Theory Of Mind
A component of hearing loss that is often overlooked is the development of theory of mind. This can be found in a child’s ability to make friends, participate in pretend play, have a conversation, and tell a story! Theory of mind is the ability to put yourself in another person’s shoes or to be able to take their perspective. Children with typical hearing enter Kindergarten with a basic theory of mind while most often, children with hearing loss do not (Tucci, 2016). When a child acquires a theory of mind, it allows them to predict and explain how a person’s behavior is affected by their emotions and feelings. The development of these interpersonal skills is predicated on the development of a person’s cognitive and affective skills.
Theory of mind is necessary for a child’s success in conversational, educational, and social settings. It allows children to understand linguistic cues, increase their critical thinking, expand on conversational skills, and maintain relationships with friends. Through the use of more abstract words, words used about thoughts and feelings, we can assure that a child will be ready to succeed in Kindergarten with a theory of mind. Think about separating the words that you use into three categories: intention, belief, and desire. Intention is an action in pursuit of a goal, belief is one’s perspectives, opinions, and expectations, while desire is one’s needs, likes, dislikes, and hopes. When we use more abstract words, we not only expose our children to more complex language, but we also expect them to acquire an understand of these words and generalize them into their everyday language.
It is easy to incorporate theory of mind into everyday conversations! Below are strategies to aid in the development of your child’s theory of mind:
- Read a book (i.e. narrating how a character is feeling)
- Have a conversation about wants/feelings (i.e. ask your child ‘how’ another person may be feeling)

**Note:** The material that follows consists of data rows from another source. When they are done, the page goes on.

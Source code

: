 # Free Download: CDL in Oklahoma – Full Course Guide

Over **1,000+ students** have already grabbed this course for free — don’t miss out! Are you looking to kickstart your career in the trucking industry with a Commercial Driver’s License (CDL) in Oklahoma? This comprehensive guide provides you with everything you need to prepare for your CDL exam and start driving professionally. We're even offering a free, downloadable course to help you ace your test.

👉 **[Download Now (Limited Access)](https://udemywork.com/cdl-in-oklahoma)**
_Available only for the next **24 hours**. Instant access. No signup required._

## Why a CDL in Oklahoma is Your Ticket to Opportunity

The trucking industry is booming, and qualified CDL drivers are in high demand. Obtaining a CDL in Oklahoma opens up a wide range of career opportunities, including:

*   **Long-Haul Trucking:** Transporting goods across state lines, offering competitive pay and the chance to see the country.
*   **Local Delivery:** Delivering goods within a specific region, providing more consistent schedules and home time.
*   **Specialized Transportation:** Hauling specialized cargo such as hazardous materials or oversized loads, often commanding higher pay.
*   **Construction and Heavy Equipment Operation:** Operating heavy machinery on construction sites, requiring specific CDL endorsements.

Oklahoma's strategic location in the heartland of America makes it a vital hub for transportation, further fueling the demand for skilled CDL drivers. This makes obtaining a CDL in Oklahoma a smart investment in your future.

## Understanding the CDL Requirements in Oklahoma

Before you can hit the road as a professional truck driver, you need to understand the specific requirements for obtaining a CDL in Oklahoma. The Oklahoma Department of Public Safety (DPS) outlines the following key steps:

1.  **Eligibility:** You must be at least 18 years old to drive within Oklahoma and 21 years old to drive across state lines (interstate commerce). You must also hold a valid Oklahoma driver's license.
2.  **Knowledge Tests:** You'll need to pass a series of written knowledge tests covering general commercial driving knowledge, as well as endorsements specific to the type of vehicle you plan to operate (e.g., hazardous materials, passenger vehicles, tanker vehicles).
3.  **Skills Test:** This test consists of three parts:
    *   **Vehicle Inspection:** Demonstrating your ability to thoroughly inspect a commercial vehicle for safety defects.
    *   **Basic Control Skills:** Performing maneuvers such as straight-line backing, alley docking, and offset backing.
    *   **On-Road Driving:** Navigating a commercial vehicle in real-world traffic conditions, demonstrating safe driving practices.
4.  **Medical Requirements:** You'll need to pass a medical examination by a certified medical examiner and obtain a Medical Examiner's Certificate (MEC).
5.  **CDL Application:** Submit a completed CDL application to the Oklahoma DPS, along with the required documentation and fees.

- Make predictions during movies, television shows, or books
- Talk about past and future experiences
- Play games that include predicting behavior and feelings (i.e. Hide and Seek, Taboo, Charades)
- Incidental learning (Set up opportunities for your child to overhear conversations about feelings, behaviors, etc.)
- Create crafts that include recognition of feelings
- Participate in pretend play (i.e. play with dolls, characters buying and selling in a store)
- Talk about routines
- Exhibit non-predictable behavior and talk about why/how it happened
- Set your expectations (Repeat a sentence that your child said with more abstract words)
Set a goal for yourself and your family at home to try to incorporate theory of mind at least five times in your day!